_TASK STATEMENT_:
When transcribing the entries, keep each one exactly as it is.

>>>

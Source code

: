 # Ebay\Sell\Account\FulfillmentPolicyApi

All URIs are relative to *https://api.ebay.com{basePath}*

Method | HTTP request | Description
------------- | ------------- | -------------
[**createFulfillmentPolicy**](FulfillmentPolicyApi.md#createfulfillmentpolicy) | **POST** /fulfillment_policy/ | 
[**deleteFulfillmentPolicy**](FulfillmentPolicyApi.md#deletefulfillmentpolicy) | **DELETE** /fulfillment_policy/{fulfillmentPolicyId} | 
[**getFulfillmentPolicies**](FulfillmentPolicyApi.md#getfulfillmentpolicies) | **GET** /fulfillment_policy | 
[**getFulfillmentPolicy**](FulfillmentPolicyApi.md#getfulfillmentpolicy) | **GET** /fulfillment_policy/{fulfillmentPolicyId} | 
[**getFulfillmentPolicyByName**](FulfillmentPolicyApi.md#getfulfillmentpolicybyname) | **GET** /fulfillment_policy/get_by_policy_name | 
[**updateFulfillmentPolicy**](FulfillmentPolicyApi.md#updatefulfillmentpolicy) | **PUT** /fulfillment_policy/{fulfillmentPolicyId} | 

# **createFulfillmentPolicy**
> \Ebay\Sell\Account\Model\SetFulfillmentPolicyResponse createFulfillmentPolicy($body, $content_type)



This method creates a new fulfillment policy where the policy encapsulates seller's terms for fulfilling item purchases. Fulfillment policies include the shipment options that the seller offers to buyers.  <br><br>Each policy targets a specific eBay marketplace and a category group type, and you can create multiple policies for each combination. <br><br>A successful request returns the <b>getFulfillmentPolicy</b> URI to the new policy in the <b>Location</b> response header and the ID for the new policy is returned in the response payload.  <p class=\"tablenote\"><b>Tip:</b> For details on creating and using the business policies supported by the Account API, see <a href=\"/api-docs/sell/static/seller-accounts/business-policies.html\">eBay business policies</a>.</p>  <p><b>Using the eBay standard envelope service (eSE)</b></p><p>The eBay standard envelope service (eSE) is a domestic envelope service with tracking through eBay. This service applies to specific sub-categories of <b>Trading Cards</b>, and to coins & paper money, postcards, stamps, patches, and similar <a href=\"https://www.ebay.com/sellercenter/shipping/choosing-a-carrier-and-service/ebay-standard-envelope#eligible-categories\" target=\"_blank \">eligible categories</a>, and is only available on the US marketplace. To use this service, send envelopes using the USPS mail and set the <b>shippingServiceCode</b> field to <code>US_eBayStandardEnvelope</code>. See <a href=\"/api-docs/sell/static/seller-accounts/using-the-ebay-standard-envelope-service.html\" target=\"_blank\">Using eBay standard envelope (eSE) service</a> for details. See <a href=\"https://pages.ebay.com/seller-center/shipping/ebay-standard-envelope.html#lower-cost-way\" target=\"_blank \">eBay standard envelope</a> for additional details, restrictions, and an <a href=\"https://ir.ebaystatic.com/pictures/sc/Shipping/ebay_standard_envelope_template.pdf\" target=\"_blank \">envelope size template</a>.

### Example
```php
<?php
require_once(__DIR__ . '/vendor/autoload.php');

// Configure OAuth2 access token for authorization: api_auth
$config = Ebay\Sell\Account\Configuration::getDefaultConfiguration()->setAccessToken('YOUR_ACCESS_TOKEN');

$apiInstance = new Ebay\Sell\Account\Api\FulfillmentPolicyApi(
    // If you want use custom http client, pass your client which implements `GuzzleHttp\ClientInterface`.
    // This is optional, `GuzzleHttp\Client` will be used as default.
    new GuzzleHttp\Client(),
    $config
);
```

<<<

_SOLUTION FOR THIS TASK_:
Source code

: # Ebay\Sell\Account\FulfillmentPolicyApi

All URIs are relative to *https://api.ebay.com{basePath}*

Method | HTTP request | Description
------------- | ------------- | -------------
[**createFulfillmentPolicy**](FulfillmentPolicyApi.md#createfulfillmentpolicy) | **POST** /fulfillment_policy/ | 
[**deleteFulfillmentPolicy**](FulfillmentPolicyApi.md#deletefulfillmentpolicy) | **DELETE** /fulfillment_policy/{fulfillmentPolicyId} | 
[**getFulfillmentPolicies**](FulfillmentPolicyApi.md#getfulfillmentpolicies) | **GET** /fulfillment_policy | 
[**getFulfillmentPolicy**](FulfillmentPolicyApi.md#getfulfillmentpolicy) | **GET** /fulfillment_policy/{fulfillmentPolicyId} | 
[**getFulfillmentPolicyByName**](FulfillmentPolicyApi.md#getfulfillmentpolicybyname) | **GET** /fulfillment_policy/get_by_policy_name | 
[**updateFulfillmentPolicy**](FulfillmentPolicyApi.md#updatefulfillmentpolicy) | **PUT** /fulfillment_policy/{fulfillmentPolicyId} | 

# **createFulfillmentPolicy**
> \Ebay\Sell\Account\Model\SetFulfillmentPolicyResponse createFulfillmentPolicy($body, $content_type)



This method creates a new fulfillment policy where the policy encapsulates seller's terms for fulfilling item purchases. Fulfillment policies include the shipment options that the seller offers to buyers.  <br><br>Each policy targets a specific eBay marketplace and a category group type, and you can create multiple policies for each combination. <br><br>A successful request returns the <b>getFulfillmentPolicy</b> URI to the new policy in the <b>Location</b> response header and the ID for the new policy is returned in the response payload.  <p class=\"tablenote\"><b>Tip:</b> For details on creating and using the business policies supported by the Account API, see <a href=\"/api-docs/sell/static/seller-accounts/business-policies.html\">eBay business policies</a>.</p>  <p><b>Using the eBay standard envelope service (eSE)</b></p><p>The eBay standard envelope service (eSE) is a domestic envelope service with tracking through eBay. This service applies to specific sub-categories of <b>Trading Cards</b>, and to coins & paper money, postcards, stamps, patches, and similar <a href=\"https://www.ebay.com/sellercenter/shipping/choosing-a-carrier-and-service/ebay-standard-envelope#eligible-categories\" target=\"_blank \">eligible categories</a>, and is only available on the US marketplace. To use this service, send envelopes using the USPS mail and set the <b>shippingServiceCode</b> field to <code>US_eBayStandardEnvelope</code>. See <a href=\"/api-docs/sell/static/seller-accounts/using-the-ebay-standard-envelope-service.html\" target=\"_blank\">Using eBay standard envelope (eSE) service</a> for details. See <a href=\"https://pages.ebay.com/seller-center/shipping/ebay-standard-envelope.html#lower-cost-way\" target=\"_blank \">eBay standard envelope</a> for additional details, restrictions, and an <a href=\"https://ir.ebaystatic.com/pictures/sc/Shipping/ebay_standard_envelope_template.pdf\" target=\"_blank \">envelope size template</a>.

### Example
```php
<?php
require_once(__DIR__ . '/vendor/autoload.php');

// Configure OAuth2 access token for authorization: api_auth
$config = Ebay\Sell\Account\Configuration::getDefaultConfiguration()->setAccessToken('YOUR_ACCESS_TOKEN');

$apiInstance = new Ebay\Sell\Account\Api\FulfillmentPolicyApi(
    // If you want use custom http client, pass your client which implements `GuzzleHttp\ClientInterface`.
    // This is optional, `GuzzleHttp\Client` will be used as default.
    new GuzzleHttp\Client(),
    $config
);
```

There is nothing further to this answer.